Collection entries
◆ ◆ ◆ ◆

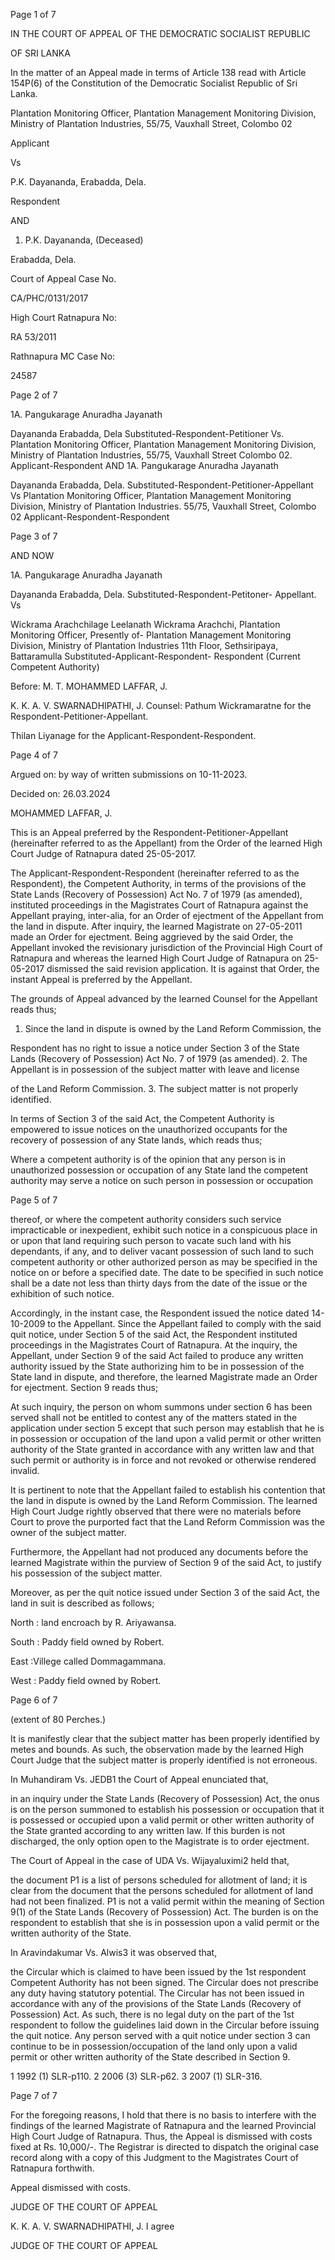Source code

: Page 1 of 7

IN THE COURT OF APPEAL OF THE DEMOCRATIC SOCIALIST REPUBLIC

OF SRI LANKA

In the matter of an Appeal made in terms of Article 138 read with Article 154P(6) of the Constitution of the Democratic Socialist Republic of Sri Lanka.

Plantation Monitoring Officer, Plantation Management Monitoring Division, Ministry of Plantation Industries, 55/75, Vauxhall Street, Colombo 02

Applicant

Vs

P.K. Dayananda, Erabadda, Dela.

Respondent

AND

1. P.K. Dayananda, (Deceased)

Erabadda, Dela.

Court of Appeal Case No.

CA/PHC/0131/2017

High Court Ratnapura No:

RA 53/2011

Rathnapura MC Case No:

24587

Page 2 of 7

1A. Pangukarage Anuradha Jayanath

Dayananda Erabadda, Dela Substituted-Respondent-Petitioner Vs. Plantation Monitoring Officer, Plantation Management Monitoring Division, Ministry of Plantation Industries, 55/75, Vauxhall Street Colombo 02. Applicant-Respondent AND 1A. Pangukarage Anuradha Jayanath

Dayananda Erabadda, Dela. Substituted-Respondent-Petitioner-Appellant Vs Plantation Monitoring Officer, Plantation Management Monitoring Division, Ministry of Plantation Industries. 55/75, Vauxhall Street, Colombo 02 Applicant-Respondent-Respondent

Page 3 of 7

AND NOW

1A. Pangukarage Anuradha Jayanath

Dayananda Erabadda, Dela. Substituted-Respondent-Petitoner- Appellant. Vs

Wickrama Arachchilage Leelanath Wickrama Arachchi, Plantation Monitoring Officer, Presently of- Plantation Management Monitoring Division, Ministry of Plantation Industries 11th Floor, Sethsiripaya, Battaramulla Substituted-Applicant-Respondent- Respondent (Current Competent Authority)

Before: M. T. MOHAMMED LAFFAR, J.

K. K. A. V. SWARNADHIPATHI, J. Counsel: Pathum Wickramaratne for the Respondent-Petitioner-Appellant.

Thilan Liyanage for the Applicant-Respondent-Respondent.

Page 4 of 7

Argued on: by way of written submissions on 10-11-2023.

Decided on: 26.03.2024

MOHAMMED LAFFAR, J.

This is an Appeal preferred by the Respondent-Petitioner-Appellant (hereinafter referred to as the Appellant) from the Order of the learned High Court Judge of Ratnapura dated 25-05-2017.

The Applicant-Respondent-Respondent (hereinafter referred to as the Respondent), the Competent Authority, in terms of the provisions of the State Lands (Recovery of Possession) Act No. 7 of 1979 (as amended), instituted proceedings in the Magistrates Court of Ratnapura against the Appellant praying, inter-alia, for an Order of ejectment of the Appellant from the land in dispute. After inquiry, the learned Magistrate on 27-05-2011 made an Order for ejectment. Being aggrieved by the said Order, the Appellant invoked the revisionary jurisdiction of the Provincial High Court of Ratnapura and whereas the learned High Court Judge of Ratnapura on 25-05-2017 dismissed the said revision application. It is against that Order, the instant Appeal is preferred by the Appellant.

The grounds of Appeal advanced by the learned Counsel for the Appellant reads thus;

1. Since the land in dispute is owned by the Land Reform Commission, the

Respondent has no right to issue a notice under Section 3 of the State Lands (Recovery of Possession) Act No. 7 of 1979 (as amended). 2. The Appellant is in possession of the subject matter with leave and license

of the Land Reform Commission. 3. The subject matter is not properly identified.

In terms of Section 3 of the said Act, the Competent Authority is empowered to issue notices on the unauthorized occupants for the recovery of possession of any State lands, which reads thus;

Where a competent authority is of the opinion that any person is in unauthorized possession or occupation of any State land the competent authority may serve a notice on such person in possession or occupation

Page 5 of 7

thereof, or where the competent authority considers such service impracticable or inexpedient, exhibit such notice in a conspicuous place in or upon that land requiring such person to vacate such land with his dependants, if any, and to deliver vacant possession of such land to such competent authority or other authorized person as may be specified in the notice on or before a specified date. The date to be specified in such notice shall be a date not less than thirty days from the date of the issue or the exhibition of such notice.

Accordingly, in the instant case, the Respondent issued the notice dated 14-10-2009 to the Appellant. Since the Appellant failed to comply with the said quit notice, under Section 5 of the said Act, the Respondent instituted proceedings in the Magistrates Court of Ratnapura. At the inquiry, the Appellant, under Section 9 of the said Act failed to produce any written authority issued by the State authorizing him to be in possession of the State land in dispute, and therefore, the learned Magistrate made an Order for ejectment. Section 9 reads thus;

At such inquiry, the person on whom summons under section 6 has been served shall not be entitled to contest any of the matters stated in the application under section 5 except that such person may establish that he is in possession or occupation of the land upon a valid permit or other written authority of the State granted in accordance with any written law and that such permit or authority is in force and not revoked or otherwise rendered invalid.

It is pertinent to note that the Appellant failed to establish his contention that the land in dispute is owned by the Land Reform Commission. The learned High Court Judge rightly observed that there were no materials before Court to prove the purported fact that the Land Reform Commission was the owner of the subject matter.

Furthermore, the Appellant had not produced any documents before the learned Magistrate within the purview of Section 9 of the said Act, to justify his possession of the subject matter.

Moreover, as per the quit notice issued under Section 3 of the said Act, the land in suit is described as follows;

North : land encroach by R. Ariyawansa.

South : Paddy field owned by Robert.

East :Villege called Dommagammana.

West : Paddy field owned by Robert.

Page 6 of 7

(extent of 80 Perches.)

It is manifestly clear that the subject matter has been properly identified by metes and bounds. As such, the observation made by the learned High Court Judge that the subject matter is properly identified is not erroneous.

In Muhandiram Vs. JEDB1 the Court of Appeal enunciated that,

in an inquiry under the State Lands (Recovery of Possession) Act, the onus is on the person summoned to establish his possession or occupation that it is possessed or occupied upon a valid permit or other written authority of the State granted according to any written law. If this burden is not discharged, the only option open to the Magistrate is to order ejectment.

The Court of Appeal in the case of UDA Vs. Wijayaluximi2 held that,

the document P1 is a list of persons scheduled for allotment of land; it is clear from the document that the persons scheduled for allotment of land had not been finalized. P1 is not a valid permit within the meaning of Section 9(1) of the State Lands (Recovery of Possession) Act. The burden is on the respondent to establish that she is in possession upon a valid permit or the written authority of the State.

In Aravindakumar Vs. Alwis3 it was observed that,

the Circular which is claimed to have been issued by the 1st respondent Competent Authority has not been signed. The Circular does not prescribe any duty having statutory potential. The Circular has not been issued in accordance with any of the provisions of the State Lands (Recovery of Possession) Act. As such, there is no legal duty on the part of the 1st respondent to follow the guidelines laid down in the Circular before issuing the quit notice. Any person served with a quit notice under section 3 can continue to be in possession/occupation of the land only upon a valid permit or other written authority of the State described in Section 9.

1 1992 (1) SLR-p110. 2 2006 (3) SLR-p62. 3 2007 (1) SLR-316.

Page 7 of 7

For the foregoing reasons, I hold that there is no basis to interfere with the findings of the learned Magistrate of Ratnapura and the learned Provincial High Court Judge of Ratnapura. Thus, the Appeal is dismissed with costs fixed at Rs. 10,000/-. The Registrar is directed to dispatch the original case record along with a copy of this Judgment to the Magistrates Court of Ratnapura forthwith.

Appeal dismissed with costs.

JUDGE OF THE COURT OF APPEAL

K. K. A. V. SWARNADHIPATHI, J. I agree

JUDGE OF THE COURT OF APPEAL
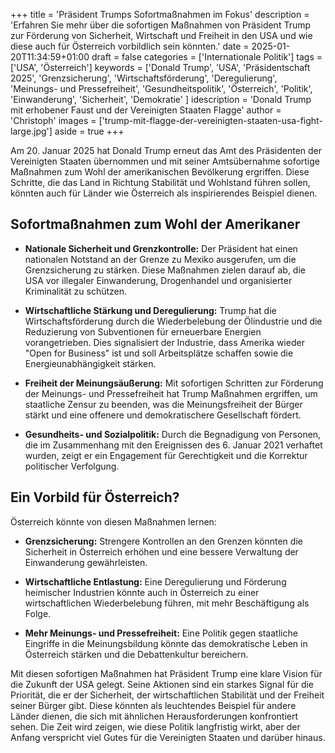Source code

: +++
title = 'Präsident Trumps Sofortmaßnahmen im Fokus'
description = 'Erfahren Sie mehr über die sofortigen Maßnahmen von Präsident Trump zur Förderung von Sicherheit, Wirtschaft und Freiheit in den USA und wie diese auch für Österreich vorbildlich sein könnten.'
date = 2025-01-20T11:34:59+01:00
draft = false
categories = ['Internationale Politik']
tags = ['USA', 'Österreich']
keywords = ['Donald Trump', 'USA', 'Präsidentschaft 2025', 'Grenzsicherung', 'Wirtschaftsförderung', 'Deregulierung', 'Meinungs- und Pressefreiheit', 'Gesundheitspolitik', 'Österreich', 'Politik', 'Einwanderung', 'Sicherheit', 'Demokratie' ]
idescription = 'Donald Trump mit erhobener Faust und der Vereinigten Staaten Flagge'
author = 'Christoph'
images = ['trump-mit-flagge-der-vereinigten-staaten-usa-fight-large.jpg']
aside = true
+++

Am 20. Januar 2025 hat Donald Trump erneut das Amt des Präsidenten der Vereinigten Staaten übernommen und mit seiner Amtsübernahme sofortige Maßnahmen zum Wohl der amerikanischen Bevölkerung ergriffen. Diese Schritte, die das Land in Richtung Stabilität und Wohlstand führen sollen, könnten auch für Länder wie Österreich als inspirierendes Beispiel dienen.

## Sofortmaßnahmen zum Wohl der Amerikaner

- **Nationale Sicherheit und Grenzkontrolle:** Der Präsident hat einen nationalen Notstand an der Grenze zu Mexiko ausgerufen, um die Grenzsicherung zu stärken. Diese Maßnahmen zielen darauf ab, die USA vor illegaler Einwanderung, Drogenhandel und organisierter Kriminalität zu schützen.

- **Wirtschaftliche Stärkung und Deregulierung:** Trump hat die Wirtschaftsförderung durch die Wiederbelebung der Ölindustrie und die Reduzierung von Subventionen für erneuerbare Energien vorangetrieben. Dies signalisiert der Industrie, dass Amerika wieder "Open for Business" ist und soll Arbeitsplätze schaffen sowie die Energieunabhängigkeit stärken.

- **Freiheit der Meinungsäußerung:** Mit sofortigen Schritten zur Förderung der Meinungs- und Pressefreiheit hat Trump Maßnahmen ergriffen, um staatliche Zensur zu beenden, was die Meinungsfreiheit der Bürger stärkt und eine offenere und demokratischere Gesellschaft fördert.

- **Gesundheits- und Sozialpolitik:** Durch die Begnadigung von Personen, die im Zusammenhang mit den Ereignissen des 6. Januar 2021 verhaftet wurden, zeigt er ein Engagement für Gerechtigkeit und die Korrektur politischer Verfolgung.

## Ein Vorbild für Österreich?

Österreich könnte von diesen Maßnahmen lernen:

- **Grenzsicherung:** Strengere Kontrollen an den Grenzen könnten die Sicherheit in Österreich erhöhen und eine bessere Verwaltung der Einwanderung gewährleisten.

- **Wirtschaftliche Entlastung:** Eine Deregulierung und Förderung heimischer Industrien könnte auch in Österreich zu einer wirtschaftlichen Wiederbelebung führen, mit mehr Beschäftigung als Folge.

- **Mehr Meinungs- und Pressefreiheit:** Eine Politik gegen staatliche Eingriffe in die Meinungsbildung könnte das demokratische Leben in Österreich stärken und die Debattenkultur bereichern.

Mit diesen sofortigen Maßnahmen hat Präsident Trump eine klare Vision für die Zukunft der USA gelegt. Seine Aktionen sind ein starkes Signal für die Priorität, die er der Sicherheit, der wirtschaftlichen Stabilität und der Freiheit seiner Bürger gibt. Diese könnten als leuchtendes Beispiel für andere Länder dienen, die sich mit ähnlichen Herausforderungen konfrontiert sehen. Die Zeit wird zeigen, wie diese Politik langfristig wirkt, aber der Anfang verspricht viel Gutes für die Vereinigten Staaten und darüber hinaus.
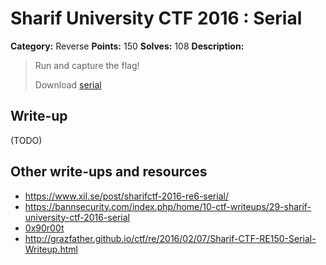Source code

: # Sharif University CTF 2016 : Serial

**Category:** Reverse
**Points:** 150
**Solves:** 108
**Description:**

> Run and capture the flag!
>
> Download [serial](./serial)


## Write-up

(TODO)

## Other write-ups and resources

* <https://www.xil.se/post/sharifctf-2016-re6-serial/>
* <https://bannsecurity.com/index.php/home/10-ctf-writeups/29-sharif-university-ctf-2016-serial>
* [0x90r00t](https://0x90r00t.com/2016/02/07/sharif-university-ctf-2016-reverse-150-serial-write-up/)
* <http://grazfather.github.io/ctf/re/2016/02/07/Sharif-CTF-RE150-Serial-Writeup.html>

◆ ◆ ◆ ◆

PROMPT: Search the entries above for "Page". Return every line that has it.

WRITTEN RESPONSE:
: Page 1 of 7
Page 2 of 7
Page 3 of 7
Page 4 of 7
Page 5 of 7
Page 6 of 7
Page 7 of 7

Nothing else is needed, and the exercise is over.